The fight for Lake Urmia constitutes the first real movement for environmental justice in Iran. From 2006, demonstrations took place, followed by extremely severe repression: around thirty activists were sentenced to heavy prison sentences.
The strength of the movement lay in the diversity of its actors: intellectuals, scientific experts, environmentalists, environmental NGOs, Turkish Azerbaijani ethnic rights activists – who represent the majority of those arrested. Added to this were supporters of the Traktor football team, a regional Azerbaijani club which played a major role in publicizing the drying of the lake between 2009 and 2013. The lake, although salty, held a strong emotional place in the region.
Environmental protests in Iran are concentrated mainly in the peripheries: industrial pollution in the north, mining in the west, fires in the Zagros region, where some activists have lost their lives trying to put out the fires themselves.

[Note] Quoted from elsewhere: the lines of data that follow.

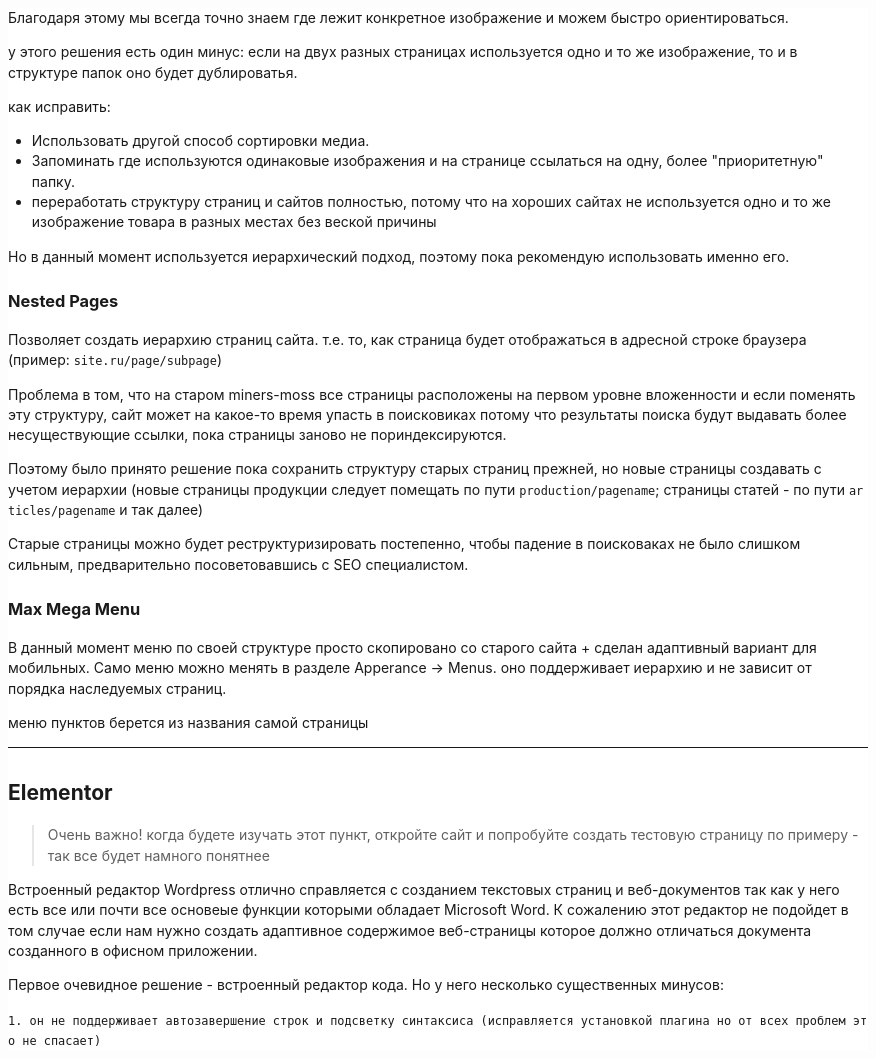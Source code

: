 Благодаря этому мы всегда точно знаем где лежит конкретное изображение и можем быстро ориентироваться.

у этого решения есть один минус: если на двух разных страницах используется одно и то же изображение, то и в структуре папок оно будет дублироватья.

как исправить:

* Использовать другой способ сортировки медиа.
* Запоминать где используются одинаковые изображения и на странице ссылаться на одну, более "приоритетную" папку.
* переработать структуру страниц и сайтов полностью, потому что на хороших сайтах не используется одно и то же изображение товара в разных местах без веской причины

Но в данный момент используется иерархический подход, поэтому пока рекомендую использовать именно его.

### Nested Pages

Позволяет создать иерархию страниц сайта. т.е. то, как страница будет отображаться в адресной строке браузера (пример: `site.ru/page/subpage`)

Проблема в том, что на старом miners-moss все страницы расположены на первом уровне вложенности и если поменять эту структуру, сайт может на какое-то время упасть в поисковиках потому что результаты поиска будут выдавать более несуществующие ссылки,  пока страницы заново не пориндексируются.

Поэтому было принято решение пока сохранить структуру старых страниц прежней, но новые страницы создавать с учетом иерархии (новые страницы продукции следует помещать по пути `production/pagename`; страницы статей - по пути `articles/pagename` и так далее)

Старые страницы можно будет реструктуризировать постепенно, чтобы падение в поисковаках не было слишком сильным, предварительно посоветовавшись с SEO специалистом.

### Max Mega Menu

В данный момент меню по своей структуре просто скопировано со старого сайта + сделан адаптивный вариант для мобильных. Само меню можно менять в разделе Apperance -> Menus. оно поддерживает иерархию и не зависит от порядка наследуемых страниц.

меню пунктов берется из названия самой страницы
___

## Elementor

> Очень важно! когда будете изучать этот пункт, откройте сайт и попробуйте создать тестовую страницу по примеру - так все будет намного понятнее

Встроенный редактор Wordpress отлично справляется с созданием текстовых страниц и веб-документов так как у него есть все или почти все основеые функции которыми обладает Microsoft Word. К сожалению этот редактор не подойдет в том случае если нам нужно создать адаптивное содержимое веб-страницы которое должно отличаться документа созданного в офисном приложении.

Первое очевидное решение - встроенный редактор кода. Но у него несколько существенных минусов:

    1. он не поддерживает автозавершение строк и подсветку синтаксиса (исправляется установкой плагина но от всех проблем это не спасает)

This is also where they are most repressed.
What types of pressures, threats or risks face researchers and activists who document these environmental and social crises?
Like many opponents, environmental activists are frequently equated with disruptors of public order, threats to national security, or even spies. This is particularly the case of the eight environmentalists arrested since 2018, accused of espionage and activities against national security, then convicted in 2019. In peripheral areas, this criminalization manifested itself earlier and more systematically.
What lessons can the Iranian situation offer about how authoritarianism and the ecological crisis interact elsewhere in the world?
This is precisely what I am working on today. In Iran, the regime does not just mismanage environmental problems: it refuses to recognize them as such. Theoretically, these issues are taken into account in the five-year development plans as well as in the Constitution, but in practice we are faced with real constitutional hypocrisy. Ecological claims are not only ignored, they are denied. This is what sociologists call the construction of a “non-problem” – a notion developed by researcher Emmanuel Henry.
As an Iranian living in France, how do you feel about these events from a distance, particularly the repression that accompanies these mobilizations? What is possible to do remotely?
I am very worried. The priority is to hear from my loved ones. I am the only one in my family who lives abroad. Sometimes we no longer even dare to look at the images, for fear of recognizing a familiar face.
I managed to get some background information from Tehran through a friend using Starlink, but he doesn’t know my family. The variability of information published on the number of deaths, which could amount to more than 12,000 people, does not exclude the hypothesis of a real massacre in progress. The anxiety is permanent.